El ballet clásico, como espectáculo artístico, fue para mí un descubrimiento cubano. Llegué a él por una invitación nada más llegar a La Habana y puede decirse que asistí por compromiso, pero inmediatamente quedé subyugado por el conjunto de armonía y belleza que representa. Allí estaban, para mi deleite, el ballet nacional de Cuba, con su prima ballerina al frente, Viengsay Valdés, una diminuta diosa de la danza, la orquesta nacional de Cuba y, presidiendo desde el palco central, Alicia Alonso, la prima ballerina assoluta. No recuerdo si era Giselle o el Lago de los cisnes, poco importa ya, quedé enganchado.

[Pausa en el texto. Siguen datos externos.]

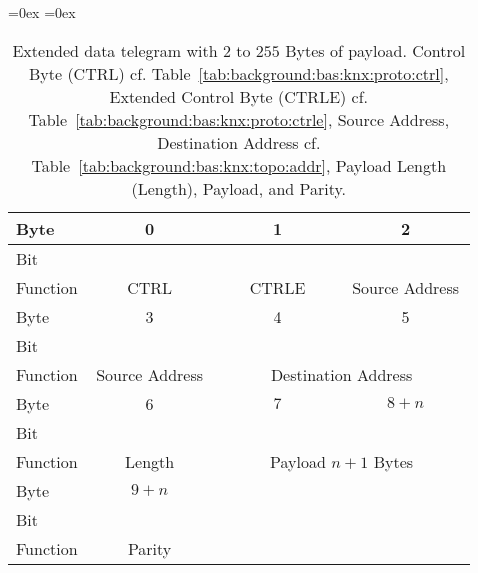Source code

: 		\begin{table}
			\aboverulesep=0ex
			\belowrulesep=0ex
			\renewcommand{\arraystretch}{1.2}
			
			\centering
			\begin{tabular}{|l|c|c|c|c|c|c|c|c|c|c|c|c|c|c|c|c|c|c|c|c|c|c|c|c|}
				\toprule
				Byte & \multicolumn{8}{c|}{0} & \multicolumn{8}{c|}{1} & \multicolumn{8}{c|}{2} \\\midrule
				Bit & & & & & & & & & & & & & & & & & & & & & & & & \\\midrule
				Function & \multicolumn{8}{c|}{CTRL} & \multicolumn{8}{c|}{CTRLE} & \multicolumn{8}{c|}{Source Address} \\\bottomrule
				\toprule
				Byte & \multicolumn{8}{c|}{3} & \multicolumn{8}{c|}{4} & \multicolumn{8}{c|}{5} \\\midrule
				Bit & & & & & & & & & & & & & & & & & & & & & & & & \\\midrule
				Function & \multicolumn{8}{c|}{Source Address} & \multicolumn{16}{c|}{Destination Address} \\\bottomrule
				\toprule
				Byte & \multicolumn{8}{c|}{6} & \multicolumn{8}{c|}{$7$} & \multicolumn{8}{c|}{$8+n$} \\\midrule
				Bit & & & & & & & & & & & & & & & & & & & & & & & & \\\midrule
				Function & \multicolumn{8}{c|}{Length} & \multicolumn{16}{c|}{Payload $n+1$ Bytes} \\\bottomrule
				\toprule
				Byte & \multicolumn{8}{c|}{$9+n$} & \multicolumn{16}{c|}{ } \\\cmidrule{1-9}
				Bit & & & & & & & & & \multicolumn{16}{c|}{ } \\\cmidrule{1-9}
				Function & \multicolumn{8}{c|}{Parity} & \multicolumn{16}{c|}{ } \\\bottomrule
			\end{tabular}
			\caption[Extended \knx data telegram]{Extended \knx data telegram with $2$ to $255$ Bytes of payload. Control Byte (CTRL) cf. Table~\ref{tab:background:bas:knx:proto:ctrl}, Extended Control Byte (CTRLE) cf. Table~\ref{tab:background:bas:knx:proto:ctrle}, Source Address, Destination Address cf. Table~\ref{tab:background:bas:knx:topo:addr}, Payload Length (Length), Payload, and Parity.}
			\label{tab:background:bas:knx:proto:knx-extended}
		\end{table}
		
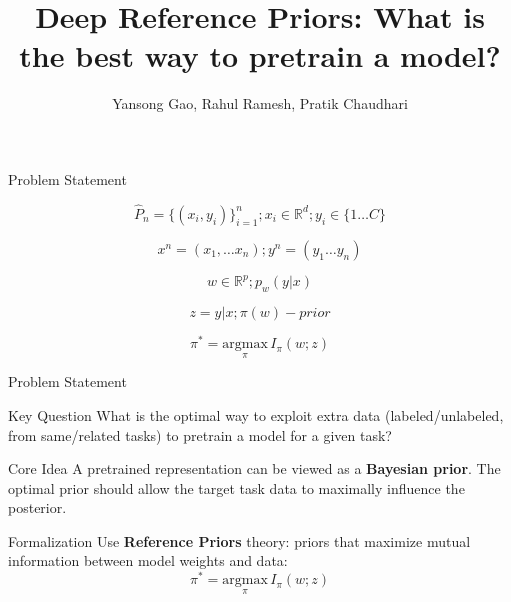 \documentclass{beamer}
\title[Deep Reference Priors]{Deep Reference Priors: What is the best way to pretrain a model?}
\author[Y. Gao et al.]{Yansong Gao, Rahul Ramesh, Pratik Chaudhari}
\date{\footnotesize

\par\bigskip\small Presented by: Papay Ivan}
\begin{document}
\begin{frame}
\thispagestyle{empty}
\maketitle
\end{frame}

\begin{frame}{Problem Statement}

\[\hat{P}_n=\{(x_i,y_i)\}_{i=1}^n;x_i \in \mathbb{R}^d;y_i \in \{1 \dots C\} \]

\[x^n=(x_1, \dots x_n); y^n=(y_1 \dots y_n) \]

\[
w \in \mathbb{R}^p; p_w(y|x)
\]

\[
z=y|x; \pi(w) - prior
\]


\[
\pi^* = \underset{\pi}{\mathrm{argmax}} \, I_{\pi}(w; z)
\]


\end{frame}

\begin{frame}{Problem Statement}

\begin{block}{Key Question}
What is the optimal way to exploit extra data (labeled/unlabeled, from same/related tasks) to pretrain a model for a given task?
\end{block}

\begin{block}{Core Idea}
A pretrained representation can be viewed as a \textbf{Bayesian prior}. The optimal prior should allow the target task data to maximally influence the posterior.
\end{block}

\begin{block}{Formalization}
Use \textbf{Reference Priors} theory: priors that maximize mutual information between model weights and data:
\[
\pi^* = \underset{\pi}{\mathrm{argmax}} \, I_{\pi}(w; z)
\]
\end{block}

\end{frame}
\end{document}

A la entrada del teatro aún resistían los frescos que mostraban escenas gallegas y la catedral de Santiago; al fin y al cabo, la instalación era solo una parte del Centro Gallego de la Habana, su dueño y constructor hasta 1961 cuando Fidel Castro lo expropió junto con el Centro Asturiano y resto de entidades. La sala, bastante decrepita en aquel 2010, aún lucía encima del escenario el escudo de Galicia.
Alicia Alonso, de familia acomodada cubana, se inició en el ballet en la isla, pero se había formado en Nueva York y Londres y para finales de los cincuenta ya había fundado la Compañía nacional de Cuba, y hasta se había enfrentado a Fulgencio Batista, lo que le daría una posición privilegiada cuando Fidel se hizo con el poder en el 60. El ballet sería protegido por la revolución y Alicia se prestaría a convertirlo en una importante herramienta propagandística del régimen.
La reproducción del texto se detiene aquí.